In looking at adoption of the Firefox Do Not Track (DNT) setting over the past two months, more than three times as many of our users have turned on DNT in Firefox Mobile than on desktop versions of Firefox.* The percentage is just over 17% on Firefox Mobile, compared with 5.6% on Firefox.
We don’t know the exact reason behind the higher adoption rate for DNT of our users in Firefox Mobile. It may be that people seeking alternative browsers to the default ones on Android devices are more technically savvy and likely to tweak settings than other users. Or it may reflect that the settings UI is stripped down with all the settings appearing on one pane, versus multiple tabs within the desktop preferences window. It could also be that people have increased concerns over privacy and tracking on mobile devices.

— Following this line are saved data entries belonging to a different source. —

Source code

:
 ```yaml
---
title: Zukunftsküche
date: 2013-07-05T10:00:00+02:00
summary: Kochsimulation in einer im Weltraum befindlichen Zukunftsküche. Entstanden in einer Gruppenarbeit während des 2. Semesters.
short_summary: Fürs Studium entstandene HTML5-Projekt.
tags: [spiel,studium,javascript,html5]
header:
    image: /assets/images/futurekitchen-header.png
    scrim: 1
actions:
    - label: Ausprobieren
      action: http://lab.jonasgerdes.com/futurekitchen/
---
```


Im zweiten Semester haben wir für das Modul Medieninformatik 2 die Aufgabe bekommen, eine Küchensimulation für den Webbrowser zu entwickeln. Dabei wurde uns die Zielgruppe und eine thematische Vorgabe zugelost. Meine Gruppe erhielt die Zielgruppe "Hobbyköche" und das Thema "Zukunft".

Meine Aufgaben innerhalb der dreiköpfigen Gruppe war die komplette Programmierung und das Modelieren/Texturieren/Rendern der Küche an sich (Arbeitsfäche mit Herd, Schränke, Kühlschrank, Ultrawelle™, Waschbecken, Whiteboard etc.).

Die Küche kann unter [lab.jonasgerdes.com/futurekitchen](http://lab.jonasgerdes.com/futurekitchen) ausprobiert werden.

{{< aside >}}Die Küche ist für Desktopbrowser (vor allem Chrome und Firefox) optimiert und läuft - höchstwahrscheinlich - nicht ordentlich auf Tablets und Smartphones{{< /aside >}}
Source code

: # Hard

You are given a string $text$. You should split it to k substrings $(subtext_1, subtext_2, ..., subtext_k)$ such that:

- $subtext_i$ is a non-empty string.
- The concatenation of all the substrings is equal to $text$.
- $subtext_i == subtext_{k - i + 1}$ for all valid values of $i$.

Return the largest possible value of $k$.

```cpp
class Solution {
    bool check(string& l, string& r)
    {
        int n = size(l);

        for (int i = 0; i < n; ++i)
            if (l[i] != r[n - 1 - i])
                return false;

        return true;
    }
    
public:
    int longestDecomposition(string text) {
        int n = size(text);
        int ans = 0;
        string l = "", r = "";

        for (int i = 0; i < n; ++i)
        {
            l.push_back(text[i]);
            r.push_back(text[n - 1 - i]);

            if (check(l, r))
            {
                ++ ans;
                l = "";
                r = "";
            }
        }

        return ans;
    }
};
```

By way of background, Firefox Mobile is the only mobile browser that includes DNT today. We implemented the same Do Not Track privacy setting in Firefox Mobile for Android that became available to our desktop users at the beginning of the year. Firefox Mobile users enable the DNT setting in the settings pane and flipping on the “tell sites not to track me” switch. Once on, the mobile browser sends an HTTP header that reads DNT:1 to all first and third parties involved in any particular session.

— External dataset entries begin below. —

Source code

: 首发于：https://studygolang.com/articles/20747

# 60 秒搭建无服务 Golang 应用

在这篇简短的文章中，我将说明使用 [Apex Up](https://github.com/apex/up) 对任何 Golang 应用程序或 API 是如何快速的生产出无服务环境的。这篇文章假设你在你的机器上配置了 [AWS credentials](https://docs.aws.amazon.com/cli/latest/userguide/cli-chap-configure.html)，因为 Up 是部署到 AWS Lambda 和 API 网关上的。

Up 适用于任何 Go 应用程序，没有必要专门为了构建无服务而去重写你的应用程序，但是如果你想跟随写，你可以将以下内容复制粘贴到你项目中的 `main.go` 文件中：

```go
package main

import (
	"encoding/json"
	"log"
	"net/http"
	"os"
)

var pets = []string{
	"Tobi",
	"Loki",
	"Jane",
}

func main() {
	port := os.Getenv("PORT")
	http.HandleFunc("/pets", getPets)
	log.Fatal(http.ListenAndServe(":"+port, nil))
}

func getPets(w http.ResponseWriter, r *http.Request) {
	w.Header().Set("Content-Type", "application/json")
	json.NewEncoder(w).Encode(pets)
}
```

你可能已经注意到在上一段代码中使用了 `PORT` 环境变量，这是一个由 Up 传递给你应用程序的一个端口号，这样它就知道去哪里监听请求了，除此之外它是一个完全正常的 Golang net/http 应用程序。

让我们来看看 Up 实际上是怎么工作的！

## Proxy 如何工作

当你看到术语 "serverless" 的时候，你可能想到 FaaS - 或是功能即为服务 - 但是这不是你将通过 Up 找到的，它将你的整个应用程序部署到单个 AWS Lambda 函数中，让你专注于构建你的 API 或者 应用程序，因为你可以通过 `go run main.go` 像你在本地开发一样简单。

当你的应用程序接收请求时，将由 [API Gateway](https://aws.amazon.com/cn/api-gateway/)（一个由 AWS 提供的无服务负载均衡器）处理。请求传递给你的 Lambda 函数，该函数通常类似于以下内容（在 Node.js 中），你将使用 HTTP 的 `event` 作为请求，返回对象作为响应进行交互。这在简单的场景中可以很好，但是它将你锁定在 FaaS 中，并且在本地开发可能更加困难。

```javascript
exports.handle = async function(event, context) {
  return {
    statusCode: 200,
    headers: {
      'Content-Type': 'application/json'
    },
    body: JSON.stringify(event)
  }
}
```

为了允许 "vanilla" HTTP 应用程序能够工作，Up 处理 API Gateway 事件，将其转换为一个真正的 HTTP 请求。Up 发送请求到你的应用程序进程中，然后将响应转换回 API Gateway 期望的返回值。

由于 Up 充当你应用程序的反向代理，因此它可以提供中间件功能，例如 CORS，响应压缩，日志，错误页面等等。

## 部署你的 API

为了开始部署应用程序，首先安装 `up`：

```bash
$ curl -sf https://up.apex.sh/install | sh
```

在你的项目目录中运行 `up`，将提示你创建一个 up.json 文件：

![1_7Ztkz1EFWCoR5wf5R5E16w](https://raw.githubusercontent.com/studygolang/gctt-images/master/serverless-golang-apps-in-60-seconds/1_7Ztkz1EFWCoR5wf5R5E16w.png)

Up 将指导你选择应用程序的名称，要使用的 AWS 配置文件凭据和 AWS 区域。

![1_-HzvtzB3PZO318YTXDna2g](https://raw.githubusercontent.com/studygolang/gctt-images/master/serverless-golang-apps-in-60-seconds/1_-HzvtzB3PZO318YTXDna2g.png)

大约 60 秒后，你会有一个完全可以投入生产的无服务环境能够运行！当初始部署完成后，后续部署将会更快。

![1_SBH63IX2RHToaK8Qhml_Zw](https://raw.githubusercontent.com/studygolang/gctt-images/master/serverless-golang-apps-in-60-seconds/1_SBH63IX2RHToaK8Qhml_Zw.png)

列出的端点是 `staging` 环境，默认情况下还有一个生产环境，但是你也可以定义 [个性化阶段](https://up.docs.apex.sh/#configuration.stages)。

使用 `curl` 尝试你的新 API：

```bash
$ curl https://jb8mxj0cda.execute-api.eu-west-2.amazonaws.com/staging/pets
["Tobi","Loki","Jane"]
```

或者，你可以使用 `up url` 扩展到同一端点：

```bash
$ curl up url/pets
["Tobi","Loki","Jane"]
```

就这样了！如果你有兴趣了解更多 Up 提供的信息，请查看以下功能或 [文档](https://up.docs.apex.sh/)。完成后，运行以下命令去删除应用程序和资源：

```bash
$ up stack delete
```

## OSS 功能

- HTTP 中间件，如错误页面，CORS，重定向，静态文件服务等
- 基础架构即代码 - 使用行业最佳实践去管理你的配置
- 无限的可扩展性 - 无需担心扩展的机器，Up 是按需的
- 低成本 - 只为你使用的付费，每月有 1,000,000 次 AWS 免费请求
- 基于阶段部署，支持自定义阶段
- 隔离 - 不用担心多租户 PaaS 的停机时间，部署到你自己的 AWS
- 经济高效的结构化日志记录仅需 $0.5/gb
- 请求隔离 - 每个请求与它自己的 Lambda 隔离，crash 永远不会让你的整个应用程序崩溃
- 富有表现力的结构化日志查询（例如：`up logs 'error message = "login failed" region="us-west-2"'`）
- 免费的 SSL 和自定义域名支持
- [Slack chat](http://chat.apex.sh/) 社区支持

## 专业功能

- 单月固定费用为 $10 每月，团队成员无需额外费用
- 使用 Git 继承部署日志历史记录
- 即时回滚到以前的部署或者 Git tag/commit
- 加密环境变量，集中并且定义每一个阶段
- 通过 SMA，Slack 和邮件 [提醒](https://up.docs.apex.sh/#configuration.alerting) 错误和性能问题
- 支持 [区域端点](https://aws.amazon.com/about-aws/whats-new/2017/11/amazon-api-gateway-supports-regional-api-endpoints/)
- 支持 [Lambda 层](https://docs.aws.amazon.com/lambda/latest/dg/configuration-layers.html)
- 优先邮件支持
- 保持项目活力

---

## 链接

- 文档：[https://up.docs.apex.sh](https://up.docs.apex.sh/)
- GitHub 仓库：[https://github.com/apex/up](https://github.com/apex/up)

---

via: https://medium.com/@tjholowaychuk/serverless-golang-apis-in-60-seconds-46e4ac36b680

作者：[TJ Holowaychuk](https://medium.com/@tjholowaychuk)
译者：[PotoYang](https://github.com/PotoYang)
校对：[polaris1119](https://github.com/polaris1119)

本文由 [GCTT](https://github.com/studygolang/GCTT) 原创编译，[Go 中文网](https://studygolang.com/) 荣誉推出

With users increasingly browsing the web on mobile devices, we need to ensure that any DNT system works in browsers on both desktop and mobile devices, as well as on mobile apps used to access content, services and games on the Internet. It’s important to point out that DNT on a mobile browser doesn’t control how other apps installed on a device operate. This is an area where DNT still needs much more thought, otherwise we create a privacy system that is incomplete and doesn’t fully reflect the ways in which we access the Internet today. I’m also concerned about app-level DNT settings, should they emerge, where users end up having to enable and re-enable DNT from app to app. Perhaps DNT should be an OS-level setting. More work within the mobile industry is definitely required here.
Alex Fowler
*We don’t track users to determine these percentages. These stats reflect aggregate counts that we generate from recording the daily numbers of HTTP headers we receive that include DNT. Any well trafficked site can record these stats, including being able to also count the number of users with DNT enabled via Safari and IE9.